Happy Tuesday! A few weeks back I did a guest post on Simply Clarke
, and I wanted to share it with you today. It’s so hard to keep your marriage a priority once a baby joins your family, and Chris and I have really had to work hard at it.
Both Chris and I feel it’s important to have a strong marriage, and have learned a lot in the past year or so about making sure we make each other feel important, needed, and loved. I really want Abbie to see positive role models in her parents and our relationship, and working on our marriage (even when parenting is tough), will keep it strong. So what have I learned?
Communicate. Communication is KEY, from the very beginning. When Abbie was a newborn, I put a lot of pressure on myself to do everything. I started to feel stressed and overwhelmed…and I didn’t say anything to Chris. Big mistake. We ended up frustrated with each other and getting in fights for no reason – other than I was communicating what I was feeling to him. Once we got everything out, things went more smoothly, but it’s still something I have to think about when I’m having a rough time – he doesn’t know unless I tell him!
Apologize. Let’s be honest about it – you’re going to fight. Especially when it’s 3am, baby has been nursing nonstop for hours, you’re tired, he’s tired, baby’s crying…it’s going to happen. Be okay with it. Then apologize. Rough times in parenting sometimes bring out the worst in us, and it causes conflict. Just make sure you recognize that and apologize.
Give each other a break. Some weekends, Abbie goes nonstop. She’s at a stage that she’s full of energy and wants to do and see everything. While it’s exciting and fun, it’s also tiring. Both Chris and I work full-time, and sometimes we just need a break and some time to ourselves. Sometimes Chris will need a break on a weekend morning, so I’ll take Abbie downstairs and let him sleep in a little. Sometimes I’ve had a rough day at work and don’t want to make dinner, and Chris makes it. It does take some planning (I usually cook, so he makes the easy things like burgers and oven fries), but it’s well worth it. You need to remember that your partner is still a person, not just your partner or your child’s parent. Sometimes a 20 minute break will rejuvenate you.
Make sure you still touch. It’s amazing how a simple hug can help, or holding hands. It reminds you that you’re not alone in this parenting journey, and that you have a partner to go through it with. You touched and cuddled before parenthood, so why not after? Snuggling on the couch after Abbie’s in bed usually makes the tension of the day melt away, even if we’re doing separate things. It’s important to still be a couple without your baby.

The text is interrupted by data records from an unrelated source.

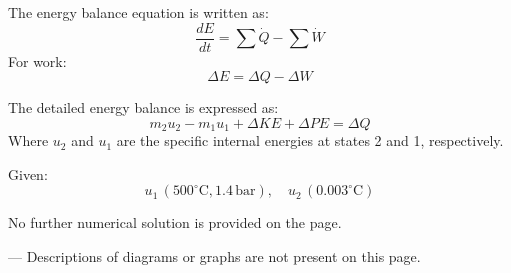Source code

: The energy balance equation is written as:  
\[
\frac{dE}{dt} = \sum \dot{Q} - \sum \dot{W}
\]  
For work:  
\[
\Delta E = \Delta Q - \Delta W
\]  

The detailed energy balance is expressed as:  
\[
m_2 u_2 - m_1 u_1 + \Delta KE + \Delta PE = \Delta Q
\]  
Where \( u_2 \) and \( u_1 \) are the specific internal energies at states 2 and 1, respectively.  

Given:  
\[
u_1 \, (500^\circ\text{C}, 1.4 \, \text{bar}), \quad u_2 \, (0.003^\circ\text{C})
\]  

No further numerical solution is provided on the page.  

---  
Descriptions of diagrams or graphs are not present on this page.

Laugh. Sometimes, being a parent is just ridiculous. Like the first time Abbie had a diaper leak…and it ended up all over both me and her. We frantically brought her to have a bath…me desperate to get clean….and we just started laughing hysterically. By the time we actually got her in the tub, she was covered and definitely needed that bath! Other times, Abbie is just goofy – playing peekaboo, chasing the cats, throwing tantrums for no reason…and we laugh. Because being a parent is funny, and you should.
I don’t claim to know it all, but I like to think my first year as a parent has taught me a few things – and I hope they help someone out there. It’s so important to be a strong role model for your kids and show them what a strong relationship really means. It takes work and dedication, but is SO worth it.